═════ DATA SHOWN ═════
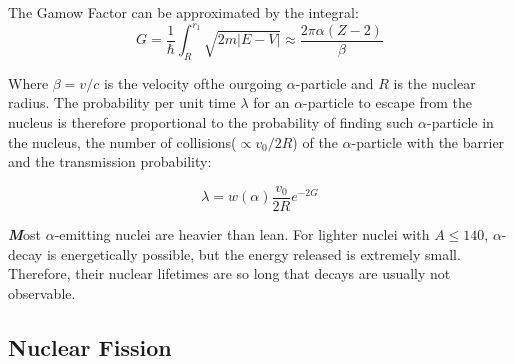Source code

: \documentclass[10pt,a4paper]{article}
\newenvironment{callout}
	{\begin{calloutbox}\color{charcoal}\textbf\textit}
	{\end{calloutbox}}
\begin{document}
The Gamow Factor can be approximated by the integral:
\begin{equation}
    G = \frac{1}{\hbar}\int_R^{r_1} \sqrt{2m|E-V|} \approx \frac{2\pi\alpha(Z-2)}{\beta}
\end{equation}

Where $\beta = v/c$ is the velocity ofthe ourgoing $\alpha$-particle and $R$ is the nuclear radius. The probability per unit time $\lambda$ for an $\alpha$-particle to escape from the nucleus is therefore proportional to the probability of finding such $\alpha$-particle in the nucleus, the number of collisions($\propto v_0/2R$) of the $\alpha$-particle with the barrier and the transmission probability:

\begin{equation}
    \lambda = w(\alpha)\frac{v_0}{2R}e^{-2G}
\end{equation}

\begin{callout}
    Most $\alpha$-emitting nuclei are heavier than lean. For lighter nuclei with $A \leq 140$, $\alpha$-decay is energetically possible, but the energy released is extremely small. Therefore, their nuclear lifetimes are so long that decays are usually not observable.
\end{callout}

\subsection{Nuclear Fission}
\end{document}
═════
Images stay out, but the rest of the data above must be repeated exactly.

**WRITTEN RESPONSE**
Source code

: \documentclass[10pt,a4paper]{article}
\newenvironment{callout}
	{\begin{calloutbox}\color{charcoal}\textbf\textit}
	{\end{calloutbox}}
\begin{document}
The Gamow Factor can be approximated by the integral:
\begin{equation}
    G = \frac{1}{\hbar}\int_R^{r_1} \sqrt{2m|E-V|} \approx \frac{2\pi\alpha(Z-2)}{\beta}
\end{equation}

Where $\beta = v/c$ is the velocity ofthe ourgoing $\alpha$-particle and $R$ is the nuclear radius. The probability per unit time $\lambda$ for an $\alpha$-particle to escape from the nucleus is therefore proportional to the probability of finding such $\alpha$-particle in the nucleus, the number of collisions($\propto v_0/2R$) of the $\alpha$-particle with the barrier and the transmission probability:

\begin{equation}
    \lambda = w(\alpha)\frac{v_0}{2R}e^{-2G}
\end{equation}

\begin{callout}
    Most $\alpha$-emitting nuclei are heavier than lean. For lighter nuclei with $A \leq 140$, $\alpha$-decay is energetically possible, but the energy released is extremely small. Therefore, their nuclear lifetimes are so long that decays are usually not observable.
\end{callout}

\subsection{Nuclear Fission}
\end{document}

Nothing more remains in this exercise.